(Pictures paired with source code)
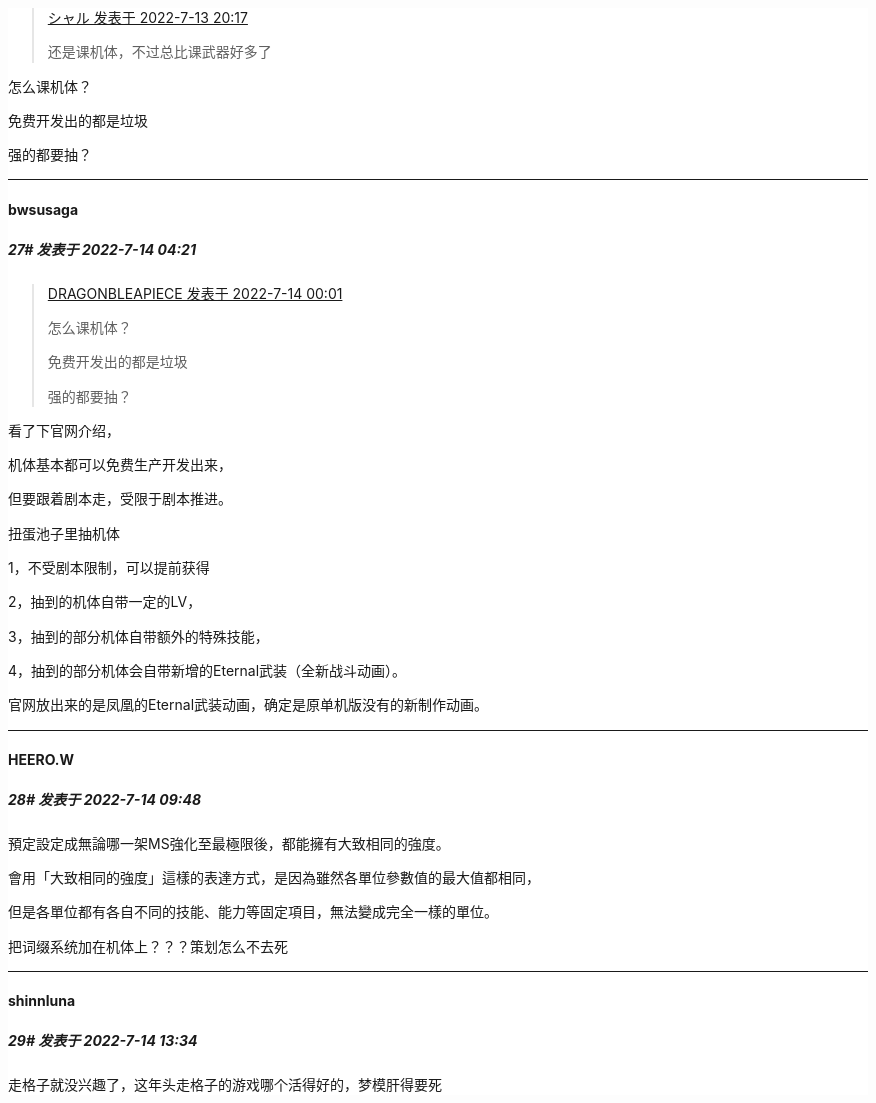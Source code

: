 <blockquote><a href="httphttps://stage1st.com/2b/forum.php?mod=redirect&amp;goto=findpost&amp;pid=56636033&amp;ptid=2071758" target="_blank">シャル 发表于 2022-7-13 20:17</a>

还是课机体，不过总比课武器好多了</blockquote>
怎么课机体？

免费开发出的都是垃圾

强的都要抽？

*****

####  bwsusaga  
##### 27#       发表于 2022-7-14 04:21

<blockquote><a href="httphttps://stage1st.com/2b/forum.php?mod=redirect&amp;goto=findpost&amp;pid=56638860&amp;ptid=2071758" target="_blank">DRAGONBLEAPIECE 发表于 2022-7-14 00:01</a>

怎么课机体？

免费开发出的都是垃圾

强的都要抽？</blockquote>
看了下官网介绍，

机体基本都可以免费生产开发出来，

但要跟着剧本走，受限于剧本推进。

扭蛋池子里抽机体

1，不受剧本限制，可以提前获得

2，抽到的机体自带一定的LV，

3，抽到的部分机体自带额外的特殊技能，

4，抽到的部分机体会自带新增的Eternal武装（全新战斗动画）。

官网放出来的是凤凰的Eternal武装动画，确定是原单机版没有的新制作动画。

*****

####  HEERO.W  
##### 28#       发表于 2022-7-14 09:48

預定設定成無論哪一架MS強化至最極限後，都能擁有大致相同的強度。

會用「大致相同的強度」這樣的表達方式，是因為雖然各單位參數值的最大值都相同，

但是各單位都有各自不同的技能、能力等固定項目，無法變成完全一樣的單位。

把词缀系统加在机体上？？？策划怎么不去死

*****

####  shinnluna  
##### 29#       发表于 2022-7-14 13:34

走格子就没兴趣了，这年头走格子的游戏哪个活得好的，梦模肝得要死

What to produce:
Lines above holding "blockquote": give their count, nothing more.

Solution for this task:
4